Helmut Kassner / 21.02.2022

Es ist eben so, dass staatliche Institutionen und nicht nur die, den Drang haben sich „aufzublähen“. Selbst in Zeiten wo Sparsamkeit angezeigt wäre wird erweitert wo es geht. Der Erweiterungsbau Kanzleramt, das Parlament, die Ausrichtung der Ministerien nach der Regierungsbildung usw. und je ideologiegesteuerter die Mächtigen sind, desto größer ist deren Erweiterungsdrang. Die Grünen an der Macht und schon sind alle Sonntagsreden dieser Clique vergessen.
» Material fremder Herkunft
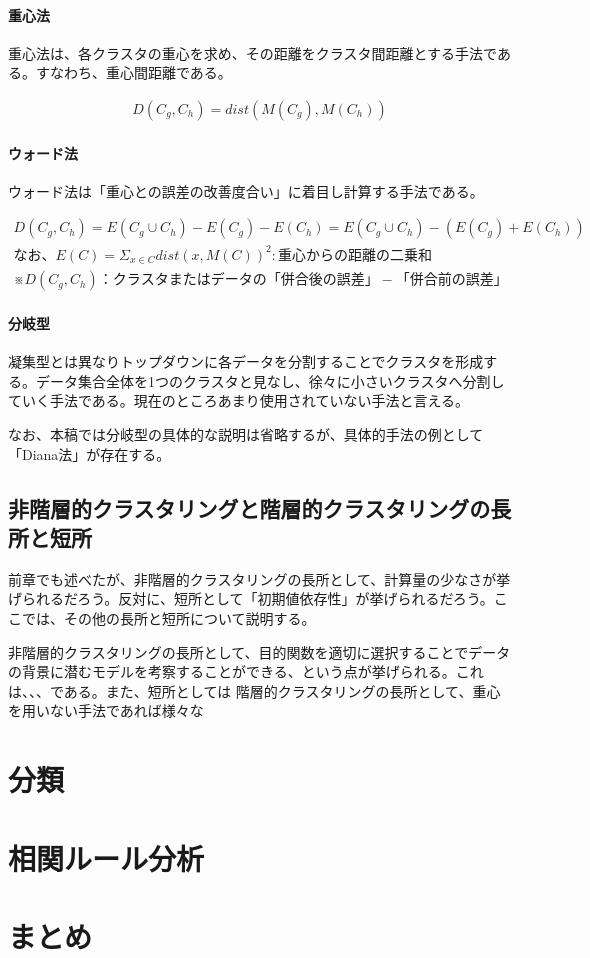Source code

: \documentclass[dvipdfmx]{jsarticle}
\begin{document}
\paragraph{重心法}
重心法は、各クラスタの重心を求め、その距離をクラスタ間距離とする手法である。すなわち、重心間距離である。
\begin{center}
  \begin{eqnarray*}
    D(C_{g}, C_{h}) = dist(M(C_{g}), M(C_{h}))
  \end{eqnarray*}
\end{center}
\paragraph{ウォード法}
ウォード法は「重心との誤差の改善度合い」に着目し計算する手法である。
\begin{center}
\begin{eqnarray*}
  D(C_{g}, C_{h}) = E(C_{g}\cup C_{h}) - E(C_{g}) - E(C_{h})
  = E(C_{g}\cup C_{h}) - (E(C_{g}) + E(C_{h})) \\
  なお、
  E(C) = \Sigma_{x\in C}dist(x, M(C))^{2} : 重心からの距離の二乗和\\
  ※D(C_{g}, C_{h})：クラスタまたはデータの「併合後の誤差」-「併合前の誤差」
\end{eqnarray*}
\end{center}
\paragraph{分岐型}
凝集型とは異なりトップダウンに各データを分割することでクラスタを形成する。データ集合全体を1つのクラスタと見なし、徐々に小さいクラスタへ分割していく手法である。現在のところあまり使用されていない手法と言える。\par
なお、本稿では分岐型の具体的な説明は省略するが、具体的手法の例として「Diana法」が存在する。\par
\subsection{非階層的クラスタリングと階層的クラスタリングの長所と短所}
前章でも述べたが、非階層的クラスタリングの長所として、計算量の少なさが挙げられるだろう。反対に、短所として「初期値依存性」が挙げられるだろう。ここでは、その他の長所と短所について説明する。\par
非階層的クラスタリングの長所として、目的関数を適切に選択することでデータの背景に潜むモデルを考察することができる、という点が挙げられる。これは、、、である。また、短所としては
階層的クラスタリングの長所として、重心を用いない手法であれば様々な


\section{分類}
\section{相関ルール分析}
\section{まとめ}
\end{document}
Und natürlich gibt sich auch die Exkanzlerin nicht mit den bisher gegebenen Zuwendungen für solche Personen zufrieden es muss mehr sein. Die Ausplünderung des Volkes schreitet fort. Und das Volk will es letztlich auch. Also haut rein Ihr Mächtigen, langt zu wo es nur geht.

Milan Viethen / 21.02.2022

Die Bundeswehr war schon vor Merkel und vdL runtergewirtschaftet . Grundwehrdienst 1994 im KRK-Fernmeldebatallion 950 Andernach . In der Instandsetzung 2 Unimogs, davon einer fahrbereit, weil aus dem zweiten die Teile in den anderen eingebaut wurden . Noch Fragen ?

T. Brecht / 21.02.2022

Die Heeresflugabwehr wurde 2012 aufgelöst. Ich habe anfang der 90er noch dort gedient erst in Rendsburg dann auf dem Flakpanzer-Gepard der mich rein technisch und vom Trefferbild beeindruckt hat so etwas bekommt heute kein deutsches Unternehmen mehr hin. Dafür gibt es eine Armee ohne Flugabwehr da ist doch jeder Soldat Kanonenfutter ich würde allerdings für das heutige Deutschland keinen Finger mehr krummachen und nach Möglichkeit schnellstens überlaufen dann bin ich auf der Gewinnerseite.